(DATA FOR PROCESSING begins)
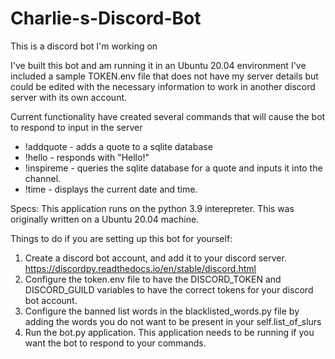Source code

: # Charlie-s-Discord-Bot
This is a discord bot I'm working on

I've built this bot and am running it in an Ubuntu 20.04 environment
I've included a sample TOKEN.env file that does not have my server details but could be edited with the necessary information to work in another discord server with its own account. 

Current functionality
have created several commands that will cause the bot to respond to input in the server
  - !addquote - adds a quote to a sqlite database
  - !hello - responds with "Hello!"
  - !inspireme - queries the sqlite database for a quote and inputs it into the channel. 
  - !time - displays the current date and time. 

Specs:
This application runs on the python 3.9 interepreter. 
This was originally written on a Ubuntu 20.04 machine. 

Things to do if you are setting up this bot for yourself:
1. Create a discord bot account, and add it to your discord server. https://discordpy.readthedocs.io/en/stable/discord.html
2. Configure the token.env file to have the DISCORD_TOKEN and DISCORD_GUILD variables to have the correct tokens for your discord bot account. 
3. Configure the banned list words in the blacklisted_words.py file by adding the words you do not want to be present in your self.list_of_slurs
4. Run the bot.py application. This application needs to be running if you want the bot to respond to your commands. 


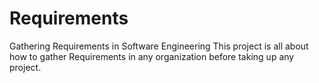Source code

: # Requirements
Gathering Requirements in Software Engineering
This project is all about how to gather Requirements in any organization before taking up any project.
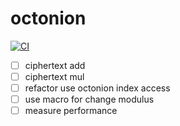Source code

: # octonion
[![CI](https://github.com/hamadakafu/octonion/actions/workflows/cargo-test.yaml/badge.svg?event=push)](https://github.com/hamadakafu/octonion/actions/workflows/cargo-test.yaml)

- [ ] ciphertext add
- [ ] ciphertext mul
- [ ] refactor use octonion index access
- [ ] use macro for change modulus
- [ ] measure performance
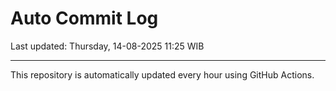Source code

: # Auto Commit Log

Last updated: Thursday, 14-08-2025 11:25 WIB

---

This repository is automatically updated every hour using GitHub Actions.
(DATA FOR PROCESSING ends)
BRIEF:
Transcribe exactly each line of the records from the start up to and including the one with "- !hello - responds", and leave out every picture.

TASK RESULT:
Source code

: # Charlie-s-Discord-Bot
This is a discord bot I'm working on

I've built this bot and am running it in an Ubuntu 20.04 environment
I've included a sample TOKEN.env file that does not have my server details but could be edited with the necessary information to work in another discord server with its own account. 

Current functionality
have created several commands that will cause the bot to respond to input in the server
  - !addquote - adds a quote to a sqlite database
  - !hello - responds with "Hello!"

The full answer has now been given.